# Activity:
Repeat the data exactly as given below, dropping every picture.

(Rendered images with source text)
┄┄┄┄┄┄┄┄┄┄┄┄┄┄┄┄┄┄┄┄

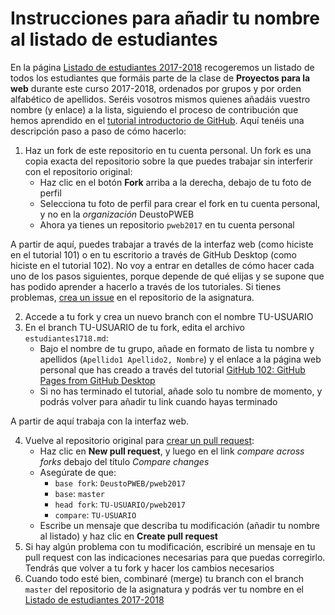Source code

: # Instrucciones para añadir tu nombre al listado de estudiantes

En la página [Listado de estudiantes 2017-2018](estudiantes1718.md) recogeremos un listado de todos los estudiantes que formáis parte de la clase de **Proyectos para la web** durante este curso 2017-2018, ordenados por grupos y por orden alfabético de apellidos. Seréis vosotros mismos quienes añadáis vuestro nombre (y enlace) a la lista, siguiendo el proceso de contribución que hemos aprendido en el [tutorial introductorio de GitHub](https://services.github.com/on-demand/intro-to-github/es/). Aquí tenéis una descripción paso a paso de cómo hacerlo:

1. Haz un fork de este repositorio en tu cuenta personal. Un fork es una copia exacta del repositorio sobre la que puedes trabajar sin interferir con el repositorio original:
    - Haz clic en el botón **Fork** arriba a la derecha, debajo de tu foto de perfil
    - Selecciona tu foto de perfil para crear el fork en tu cuenta personal, y no en la _organización_ DeustoPWEB
    - Ahora ya tienes un repositorio `pweb2017` en tu cuenta personal

A partir de aquí, puedes trabajar a través de la interfaz web (como hiciste en el tutorial 101) o en tu escritorio a través de GitHub Desktop (como hiciste en el tutorial 102). No voy a entrar en detalles de cómo hacer cada uno de los pasos siguientes, porque depende de qué elijas y se supone que has podido aprender a hacerlo a través de los tutoriales. Si tienes problemas, [crea un issue](https://github.com/DeustoPWEB/pweb2017/issues) en el repositorio de la asignatura.

2. Accede a tu fork y crea un nuevo branch con el nombre TU-USUARIO
3. En el branch TU-USUARIO de tu fork, edita el archivo `estudiantes1718.md`:
    - Bajo el nombre de tu grupo, añade en formato de lista tu nombre y apellidos (`Apellido1 Apellido2, Nombre`) y el enlace a la página web personal que has creado a través del tutorial [GitHub 102: GitHub Pages from GitHub Desktop](https://services.github.com/on-demand/github-desktop/)
    - Si no has terminado el tutorial, añade solo tu nombre de momento, y podrás volver para añadir tu link cuando hayas terminado

A partir de aquí trabaja con la interfaz web.

4. Vuelve al repositorio original para [crear un pull request](https://github.com/DeustoPWEB/pweb2017/pulls):
    - Haz clic en **New pull request**, y luego en el link _compare across forks_ debajo del título _Compare changes_ 
    - Asegúrate de que:
        - `base fork`: `DeustoPWEB/pweb2017` 
        - `base`: `master`
        - `head fork`: `TU-USUARIO/pweb2017`
        - `compare`: `TU-USUARIO`
    - Escribe un mensaje que describa tu modificación (añadir tu nombre al listado) y haz clic en **Create pull request**
5. Si hay algún problema con tu modificación, escribiré un mensaje en tu pull request con las indicaciones necesarias para que puedas corregirlo. Tendrás que volver a tu fork y hacer los cambios necesarios
6. Cuando todo esté bien, combinaré (merge) tu branch con el branch `master` del repositorio de la asignatura y podrás ver tu nombre en el [Listado de estudiantes 2017-2018](estudiantes1718.md)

┄┄┄┄┄┄┄┄┄┄┄┄┄┄┄┄┄┄┄┄

# Answer to this task:
Source code

: # Instrucciones para añadir tu nombre al listado de estudiantes

En la página [Listado de estudiantes 2017-2018](estudiantes1718.md) recogeremos un listado de todos los estudiantes que formáis parte de la clase de **Proyectos para la web** durante este curso 2017-2018, ordenados por grupos y por orden alfabético de apellidos. Seréis vosotros mismos quienes añadáis vuestro nombre (y enlace) a la lista, siguiendo el proceso de contribución que hemos aprendido en el [tutorial introductorio de GitHub](https://services.github.com/on-demand/intro-to-github/es/). Aquí tenéis una descripción paso a paso de cómo hacerlo:

1. Haz un fork de este repositorio en tu cuenta personal. Un fork es una copia exacta del repositorio sobre la que puedes trabajar sin interferir con el repositorio original:
    - Haz clic en el botón **Fork** arriba a la derecha, debajo de tu foto de perfil
    - Selecciona tu foto de perfil para crear el fork en tu cuenta personal, y no en la _organización_ DeustoPWEB
    - Ahora ya tienes un repositorio `pweb2017` en tu cuenta personal

A partir de aquí, puedes trabajar a través de la interfaz web (como hiciste en el tutorial 101) o en tu escritorio a través de GitHub Desktop (como hiciste en el tutorial 102). No voy a entrar en detalles de cómo hacer cada uno de los pasos siguientes, porque depende de qué elijas y se supone que has podido aprender a hacerlo a través de los tutoriales. Si tienes problemas, [crea un issue](https://github.com/DeustoPWEB/pweb2017/issues) en el repositorio de la asignatura.

2. Accede a tu fork y crea un nuevo branch con el nombre TU-USUARIO
3. En el branch TU-USUARIO de tu fork, edita el archivo `estudiantes1718.md`:
    - Bajo el nombre de tu grupo, añade en formato de lista tu nombre y apellidos (`Apellido1 Apellido2, Nombre`) y el enlace a la página web personal que has creado a través del tutorial [GitHub 102: GitHub Pages from GitHub Desktop](https://services.github.com/on-demand/github-desktop/)
    - Si no has terminado el tutorial, añade solo tu nombre de momento, y podrás volver para añadir tu link cuando hayas terminado

A partir de aquí trabaja con la interfaz web.

4. Vuelve al repositorio original para [crear un pull request](https://github.com/DeustoPWEB/pweb2017/pulls):
    - Haz clic en **New pull request**, y luego en el link _compare across forks_ debajo del título _Compare changes_ 
    - Asegúrate de que:
        - `base fork`: `DeustoPWEB/pweb2017` 
        - `base`: `master`
        - `head fork`: `TU-USUARIO/pweb2017`
        - `compare`: `TU-USUARIO`
    - Escribe un mensaje que describa tu modificación (añadir tu nombre al listado) y haz clic en **Create pull request**
5. Si hay algún problema con tu modificación, escribiré un mensaje en tu pull request con las indicaciones necesarias para que puedas corregirlo. Tendrás que volver a tu fork y hacer los cambios necesarios
6. Cuando todo esté bien, combinaré (merge) tu branch con el branch `master` del repositorio de la asignatura y podrás ver tu nombre en el [Listado de estudiantes 2017-2018](estudiantes1718.md)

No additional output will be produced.